╭──

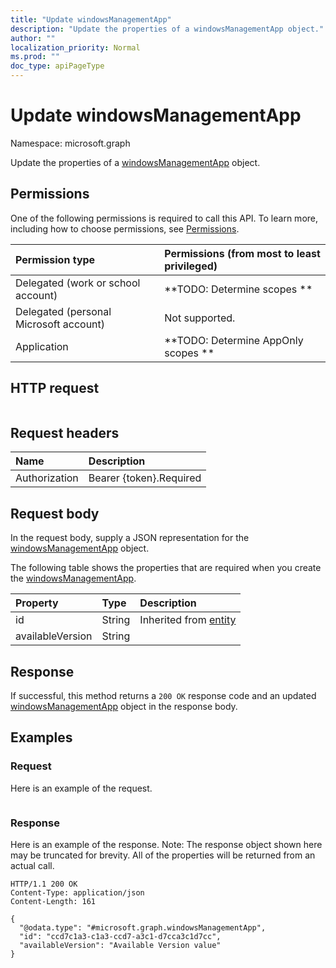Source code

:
 ```yaml
---
title: "Update windowsManagementApp"
description: "Update the properties of a windowsManagementApp object."
author: ""
localization_priority: Normal
ms.prod: ""
doc_type: apiPageType
---
```


# Update windowsManagementApp

Namespace: microsoft.graph

Update the properties of a [windowsManagementApp](../resources/windowsmanagementapp.md) object.

## Permissions
One of the following permissions is required to call this API. To learn more, including how to choose permissions, see [Permissions](/concepts/permissions-reference.md).

|Permission type|Permissions (from most to least privileged)|
|:---|:---|
|Delegated (work or school account)|**TODO: Determine scopes **|
|Delegated (personal Microsoft account)|Not supported.|
|Application|**TODO: Determine AppOnly scopes **|

## HTTP request
<!-- {
  "blockType": "ignored"
}
-->
``` http
```

## Request headers
|Name|Description|
|:---|:---|
|Authorization|Bearer {token}.Required|

## Request body
In the request body, supply a JSON representation for the [windowsManagementApp](../resources/windowsmanagementapp.md) object.

The following table shows the properties that are required when you create the [windowsManagementApp](../resources/windowsmanagementapp.md).

|Property|Type|Description|
|:---|:---|:---|
|id|String| Inherited from [entity](../resources/entity.md)|
|availableVersion|String||



## Response
If successful, this method returns a `200 OK` response code and an updated [windowsManagementApp](../resources/windowsmanagementapp.md) object in the response body.

## Examples

### Request
Here is an example of the request.
<!-- {
  "blockType": "request",
  "name": "update_windowsmanagementapp"
}
-->
``` http

```

### Response
Here is an example of the response. Note: The response object shown here may be truncated for brevity. All of the properties will be returned from an actual call.
<!-- {
  "blockType": "response",
  "truncated": true
}
-->
``` http
HTTP/1.1 200 OK
Content-Type: application/json
Content-Length: 161

{
  "@odata.type": "#microsoft.graph.windowsManagementApp",
  "id": "ccd7c1a3-c1a3-ccd7-a3c1-d7cca3c1d7cc",
  "availableVersion": "Available Version value"
}
```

╰──

-- Exercise objective --
Set down each line of the material exactly and skip every image.

-- Solution to this task --
Source code

:
 ```yaml
---
title: "Update windowsManagementApp"
description: "Update the properties of a windowsManagementApp object."
author: ""
localization_priority: Normal
ms.prod: ""
doc_type: apiPageType
---
```


# Update windowsManagementApp

Namespace: microsoft.graph

Update the properties of a [windowsManagementApp](../resources/windowsmanagementapp.md) object.

## Permissions
One of the following permissions is required to call this API. To learn more, including how to choose permissions, see [Permissions](/concepts/permissions-reference.md).

|Permission type|Permissions (from most to least privileged)|
|:---|:---|
|Delegated (work or school account)|**TODO: Determine scopes **|
|Delegated (personal Microsoft account)|Not supported.|
|Application|**TODO: Determine AppOnly scopes **|

## HTTP request
<!-- {
  "blockType": "ignored"
}
-->
``` http
```

## Request headers
|Name|Description|
|:---|:---|
|Authorization|Bearer {token}.Required|

## Request body
In the request body, supply a JSON representation for the [windowsManagementApp](../resources/windowsmanagementapp.md) object.

The following table shows the properties that are required when you create the [windowsManagementApp](../resources/windowsmanagementapp.md).

|Property|Type|Description|
|:---|:---|:---|
|id|String| Inherited from [entity](../resources/entity.md)|
|availableVersion|String||



## Response
If successful, this method returns a `200 OK` response code and an updated [windowsManagementApp](../resources/windowsmanagementapp.md) object in the response body.

## Examples

### Request
Here is an example of the request.
<!-- {
  "blockType": "request",
  "name": "update_windowsmanagementapp"
}
-->
``` http

```

### Response
Here is an example of the response. Note: The response object shown here may be truncated for brevity. All of the properties will be returned from an actual call.
<!-- {
  "blockType": "response",
  "truncated": true
}
-->
``` http
HTTP/1.1 200 OK
Content-Type: application/json
Content-Length: 161

{
  "@odata.type": "#microsoft.graph.windowsManagementApp",
  "id": "ccd7c1a3-c1a3-ccd7-a3c1-d7cca3c1d7cc",
  "availableVersion": "Available Version value"
}
```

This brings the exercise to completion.